Market Research ≠ Insights – The Difference Between “That’s it?” and “That’s it!”

How many times have you commissioned a research project and the results came back as a loud, dull thud? The report is full of charts and graphs and terms you haven’t heard since high school stats like t-tests and standard deviations. There’s simply lots of ‘stuff.’ However, in marketing, it’s not so much the data but the story it can tell.

Storytelling is the difference between rambling off data and giving it meaning.

– Donna Griffit, invisu.me

This isn’t a vilification of math because as numbers wonks, we market researchers love our math. It’s not a vilification of lots of great qualitative data because quotes give you the voice of the customer. But all of those data points are the means to the end – not the end itself.

One of the things I’ve learned from all my years as a market researcher working in the advertising agency world, insights are rarely the hard facts. Insights are nuanced. They’re the connective threads that weave through the data and tie it together. And in reality as Ringo Starr once sang, they don’t come easy.

A story I always tell is about a large east coast engineering and architectural firm we once worked with. We first took a look at their competitive landscape. We found that all of their competitors’ marketing materials showed award winning work and beautiful entryways (as did our client’s). But the customers we spoke to? They didn’t care about any of that. They built new buildings or bridges maybe every 5-10 years. They cared about meeting deadlines. Having their hands held. Being on budget. Internal client stakeholders had one rallying cry. “We service the hell out of our clients.”
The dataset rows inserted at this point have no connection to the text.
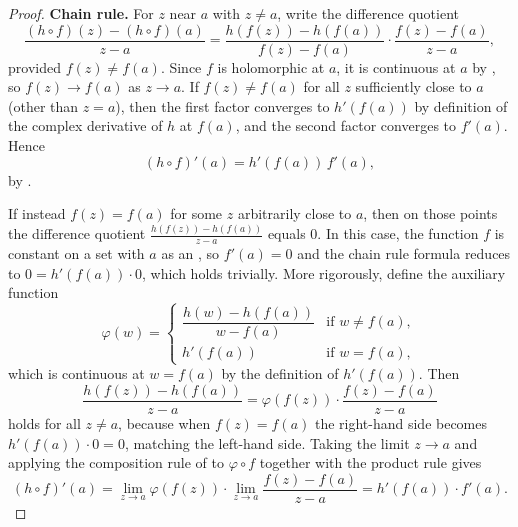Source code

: \begin{proof}
    \textbf{Chain rule.} For $z$ near $a$ with $z \neq a$, write the difference quotient
    $$\frac{(h \circ f)(z) - (h \circ f)(a)}{z - a} = \frac{h(f(z)) - h(f(a))}{f(z) - f(a)} \cdot \frac{f(z) - f(a)}{z - a},$$
    provided $f(z) \neq f(a)$.  Since $f$ is holomorphic at $a$, it is continuous at $a$ by , so $f(z) \to f(a)$ as $z \to a$.  If $f(z) \neq f(a)$ for all $z$ sufficiently close to $a$ (other than $z = a$), then the first factor converges to $h'(f(a))$ by definition of the complex derivative of $h$ at $f(a)$, and the second factor converges to $f'(a)$.  Hence
    $$(h \circ f)'(a) = h'(f(a))\,f'(a),$$
    by .

    If instead $f(z) = f(a)$ for some $z$ arbitrarily close to $a$, then on those points the difference quotient $\frac{h(f(z)) - h(f(a))}{z - a}$ equals $0$.  In this case, the function $f$ is constant on a set with $a$ as an , so $f'(a) = 0$ and the chain rule formula reduces to $0 = h'(f(a))\cdot 0$, which holds trivially.  More rigorously, define the auxiliary function
    $$\varphi(w) = \begin{cases}
        \dfrac{h(w) - h(f(a))}{w - f(a)} & \text{if } w \neq f(a), \\[1em]
        h'(f(a)) & \text{if } w = f(a),
    \end{cases}$$
    which is continuous at $w = f(a)$ by the definition of $h'(f(a))$.  Then
    $$\frac{h(f(z)) - h(f(a))}{z - a} = \varphi(f(z)) \cdot \frac{f(z) - f(a)}{z - a}$$
    holds for all $z \neq a$, because when $f(z) = f(a)$ the right-hand side becomes $h'(f(a)) \cdot 0 = 0$, matching the left-hand side.  Taking the limit $z \to a$ and applying the composition rule of  to $\varphi \circ f$ together with the product rule gives
    $$(h \circ f)'(a) = \lim_{z \to a} \varphi(f(z)) \cdot \lim_{z \to a} \frac{f(z) - f(a)}{z - a} = h'(f(a)) \cdot f'(a).$$
\end{proof}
The insight was a perfect storm. For our client, it was about their people making the difference and not the award winning projects. It was comfort that they could do it right and passion for each project. It was an insight that was beyond the data. A connective thread.

As marketers and market researchers, we need to not only rely on our data sources but how do we gain actionable insights from all of that information Does it speak in marketing terms and cater to emotions? Does the data enhance the narrative or is it simply due diligence? Data is power but only if it tells a story. Be “That’s it!”, not “That’s it?”